Then there was the chasm of distrust that team Trump brought with it to the transition. Trump had run, after all, on a promise to drain the Washington swamp, and it was the swamp dwellers who were putting together the briefing books and trying to schedule meetings and to identify their counterparts on the incoming team. One senior intelligence official told me that those closest to the candidate seemed to believe that “inherently governmental” structures were second-tier compared to the private sector. Hence the lack of interest in the structure and processes of the intelligence community.
Mike Flynn could have been a bridge, but the putative national security adviser seemed more and more alienated from the community to which he once belonged. His views on al-Qaeda and ISIS were increasingly radicalized, his words on the outgoing administration increasingly condemnatory, and his zeal to restructure the entire intelligence community, with a special emphasis on CIA, increasingly obvious.
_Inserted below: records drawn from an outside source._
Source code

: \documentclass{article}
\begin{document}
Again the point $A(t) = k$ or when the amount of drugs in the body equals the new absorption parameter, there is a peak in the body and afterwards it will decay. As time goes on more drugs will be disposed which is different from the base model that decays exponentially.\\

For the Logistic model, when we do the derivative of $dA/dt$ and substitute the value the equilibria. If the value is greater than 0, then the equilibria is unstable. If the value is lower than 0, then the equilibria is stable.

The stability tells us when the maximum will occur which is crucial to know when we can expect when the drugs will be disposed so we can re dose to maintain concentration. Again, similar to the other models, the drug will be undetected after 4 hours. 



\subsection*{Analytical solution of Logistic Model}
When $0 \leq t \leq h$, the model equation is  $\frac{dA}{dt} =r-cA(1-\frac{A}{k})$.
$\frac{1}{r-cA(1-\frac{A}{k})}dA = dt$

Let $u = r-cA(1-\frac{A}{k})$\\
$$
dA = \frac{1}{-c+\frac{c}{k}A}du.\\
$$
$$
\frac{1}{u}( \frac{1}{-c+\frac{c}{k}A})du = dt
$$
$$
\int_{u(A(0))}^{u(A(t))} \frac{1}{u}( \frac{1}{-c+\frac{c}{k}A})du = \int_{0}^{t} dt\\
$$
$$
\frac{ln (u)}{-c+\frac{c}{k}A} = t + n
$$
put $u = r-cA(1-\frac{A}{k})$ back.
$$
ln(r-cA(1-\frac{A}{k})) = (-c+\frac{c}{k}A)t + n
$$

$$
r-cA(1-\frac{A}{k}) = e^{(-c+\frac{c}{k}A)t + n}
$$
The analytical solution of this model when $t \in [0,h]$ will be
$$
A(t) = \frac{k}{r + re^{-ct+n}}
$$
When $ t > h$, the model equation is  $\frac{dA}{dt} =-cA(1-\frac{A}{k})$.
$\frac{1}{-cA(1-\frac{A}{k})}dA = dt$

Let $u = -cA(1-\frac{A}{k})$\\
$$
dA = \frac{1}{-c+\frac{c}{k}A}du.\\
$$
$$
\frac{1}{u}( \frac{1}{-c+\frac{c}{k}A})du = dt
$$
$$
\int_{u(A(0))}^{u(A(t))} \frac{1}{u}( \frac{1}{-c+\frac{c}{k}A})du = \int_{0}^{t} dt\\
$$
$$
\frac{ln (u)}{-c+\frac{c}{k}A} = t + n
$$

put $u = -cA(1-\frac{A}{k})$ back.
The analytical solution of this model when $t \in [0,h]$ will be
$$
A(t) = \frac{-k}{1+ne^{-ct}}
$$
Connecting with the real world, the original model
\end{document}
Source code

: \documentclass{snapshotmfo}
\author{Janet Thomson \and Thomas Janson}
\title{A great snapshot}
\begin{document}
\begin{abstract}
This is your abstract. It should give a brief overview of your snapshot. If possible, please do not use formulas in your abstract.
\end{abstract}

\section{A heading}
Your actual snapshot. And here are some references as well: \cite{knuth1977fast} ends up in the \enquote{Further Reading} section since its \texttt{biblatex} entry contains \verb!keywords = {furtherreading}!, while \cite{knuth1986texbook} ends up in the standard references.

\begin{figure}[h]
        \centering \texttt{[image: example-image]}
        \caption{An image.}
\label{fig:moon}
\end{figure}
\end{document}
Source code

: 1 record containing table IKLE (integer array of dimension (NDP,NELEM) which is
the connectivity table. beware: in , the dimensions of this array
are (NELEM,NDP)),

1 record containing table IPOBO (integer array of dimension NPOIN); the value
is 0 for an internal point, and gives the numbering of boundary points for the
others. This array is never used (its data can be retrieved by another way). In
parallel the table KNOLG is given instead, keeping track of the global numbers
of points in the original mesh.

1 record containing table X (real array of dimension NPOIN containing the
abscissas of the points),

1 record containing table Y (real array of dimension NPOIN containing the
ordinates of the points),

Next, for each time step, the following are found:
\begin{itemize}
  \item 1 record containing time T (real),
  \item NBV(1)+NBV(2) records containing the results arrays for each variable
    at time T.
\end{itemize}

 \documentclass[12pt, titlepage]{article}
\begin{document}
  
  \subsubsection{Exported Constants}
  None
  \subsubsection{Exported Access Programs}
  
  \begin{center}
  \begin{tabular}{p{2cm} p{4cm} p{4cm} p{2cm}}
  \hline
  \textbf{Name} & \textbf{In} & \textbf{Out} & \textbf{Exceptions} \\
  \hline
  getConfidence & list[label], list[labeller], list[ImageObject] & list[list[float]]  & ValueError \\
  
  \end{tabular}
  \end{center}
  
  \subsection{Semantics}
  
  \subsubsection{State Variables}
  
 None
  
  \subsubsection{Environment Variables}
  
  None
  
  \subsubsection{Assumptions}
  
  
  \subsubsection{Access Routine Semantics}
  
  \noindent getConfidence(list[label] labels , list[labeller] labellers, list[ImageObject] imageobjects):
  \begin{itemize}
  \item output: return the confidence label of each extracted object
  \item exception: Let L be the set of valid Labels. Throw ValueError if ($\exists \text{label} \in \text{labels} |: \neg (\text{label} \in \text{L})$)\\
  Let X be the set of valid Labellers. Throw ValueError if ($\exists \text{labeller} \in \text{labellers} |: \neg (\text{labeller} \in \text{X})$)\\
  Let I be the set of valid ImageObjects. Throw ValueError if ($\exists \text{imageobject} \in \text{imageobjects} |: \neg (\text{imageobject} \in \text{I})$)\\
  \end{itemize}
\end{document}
At the policy level, the far right news and opinion website Breitbart seemed to enjoy an outsized influence. Its former executive chair, Steve Bannon, was now chief strategist and senior counselor, and he would later surprise no one when he promised to battle tirelessly for the “deconstruction of the administrative state.”
Closer to the intelligence community, Bannon acolyte Sebastian Gorka, who had been editor for national security affairs at Breitbart, met with Trump as early as 2015 and provided the soon-to-be candidate with a variety of position papers on Islam and terrorism.3 One intelligence insider confided to me that Gorka was viewed as weak on analysis, someone who had made his mark as a grenade thrower, purposefully provocative, committed to ideologically driven disruption and in the vanguard of the no-peace-with-Islam movement.
All of this had the air of a hostile corporate takeover.4 I have also heard it compared within the intelligence community to explorers landing in a suspicious and hostile environment, looking to make alliances with some tribes in order to subdue all the others. Resistance to the ways of the incoming team was quickly identified as evidence of the “deep state,” a phrase previously used to describe murky military and security power centers that secretly work to thwart the democratic will in countries like Turkey.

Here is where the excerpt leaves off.